» **What you will do**
The expected output is each line in the data below that includes the string "emph".
===== Given records =====
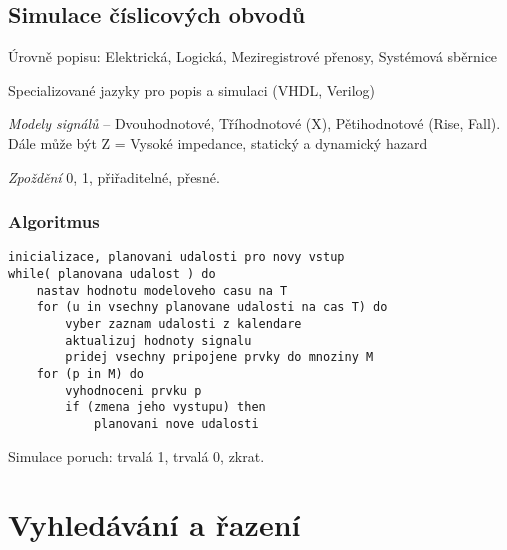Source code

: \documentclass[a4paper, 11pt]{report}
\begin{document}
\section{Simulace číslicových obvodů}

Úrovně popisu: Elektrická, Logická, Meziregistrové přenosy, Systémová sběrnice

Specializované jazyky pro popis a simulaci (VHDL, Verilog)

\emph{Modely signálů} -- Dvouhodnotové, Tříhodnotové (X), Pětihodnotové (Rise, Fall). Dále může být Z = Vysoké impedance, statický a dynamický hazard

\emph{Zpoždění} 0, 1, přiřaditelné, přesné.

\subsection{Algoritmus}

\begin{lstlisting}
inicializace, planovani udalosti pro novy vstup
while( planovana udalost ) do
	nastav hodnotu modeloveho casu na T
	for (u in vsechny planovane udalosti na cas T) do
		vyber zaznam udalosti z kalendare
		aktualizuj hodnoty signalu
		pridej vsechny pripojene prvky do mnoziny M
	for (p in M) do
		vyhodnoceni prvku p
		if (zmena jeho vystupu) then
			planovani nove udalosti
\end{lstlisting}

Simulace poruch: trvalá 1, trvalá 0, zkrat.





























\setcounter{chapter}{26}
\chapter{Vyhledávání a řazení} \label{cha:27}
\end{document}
=====
===== Given records =====
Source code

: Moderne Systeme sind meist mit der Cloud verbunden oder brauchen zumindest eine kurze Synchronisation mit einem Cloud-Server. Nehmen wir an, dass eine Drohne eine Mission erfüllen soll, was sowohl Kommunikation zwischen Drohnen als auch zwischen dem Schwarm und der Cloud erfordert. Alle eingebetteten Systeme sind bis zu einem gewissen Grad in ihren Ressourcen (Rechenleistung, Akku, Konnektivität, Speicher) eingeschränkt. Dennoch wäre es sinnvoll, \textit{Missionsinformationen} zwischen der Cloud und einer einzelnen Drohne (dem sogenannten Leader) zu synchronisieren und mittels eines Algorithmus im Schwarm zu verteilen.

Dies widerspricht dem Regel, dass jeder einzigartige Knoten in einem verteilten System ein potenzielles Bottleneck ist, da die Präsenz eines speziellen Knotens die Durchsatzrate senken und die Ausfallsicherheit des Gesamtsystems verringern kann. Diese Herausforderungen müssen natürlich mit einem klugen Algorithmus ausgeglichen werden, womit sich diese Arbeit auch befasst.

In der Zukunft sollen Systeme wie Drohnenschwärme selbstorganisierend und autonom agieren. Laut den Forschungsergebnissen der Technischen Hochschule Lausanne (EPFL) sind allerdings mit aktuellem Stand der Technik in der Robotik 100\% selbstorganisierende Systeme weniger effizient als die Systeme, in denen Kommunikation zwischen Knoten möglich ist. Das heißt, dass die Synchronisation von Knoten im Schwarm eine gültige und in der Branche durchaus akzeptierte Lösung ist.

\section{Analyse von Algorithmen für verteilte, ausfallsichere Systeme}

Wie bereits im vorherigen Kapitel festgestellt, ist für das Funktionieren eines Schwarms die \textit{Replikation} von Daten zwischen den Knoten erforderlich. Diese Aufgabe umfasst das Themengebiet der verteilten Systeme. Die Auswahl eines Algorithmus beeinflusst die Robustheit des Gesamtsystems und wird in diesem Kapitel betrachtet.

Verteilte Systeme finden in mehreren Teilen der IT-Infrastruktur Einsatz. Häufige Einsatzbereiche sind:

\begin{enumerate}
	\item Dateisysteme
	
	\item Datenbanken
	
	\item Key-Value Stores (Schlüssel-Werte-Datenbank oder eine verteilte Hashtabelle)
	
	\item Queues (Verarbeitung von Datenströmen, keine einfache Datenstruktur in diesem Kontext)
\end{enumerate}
=====
» **Task result**
\emph{Modely signálů} -- Dvouhodnotové, Tříhodnotové (X), Pětihodnotové (Rise, Fall). Dále může být Z = Vysoké impedance, statický a dynamický hazard
\emph{Zpoždění} 0, 1, přiřaditelné, přesné.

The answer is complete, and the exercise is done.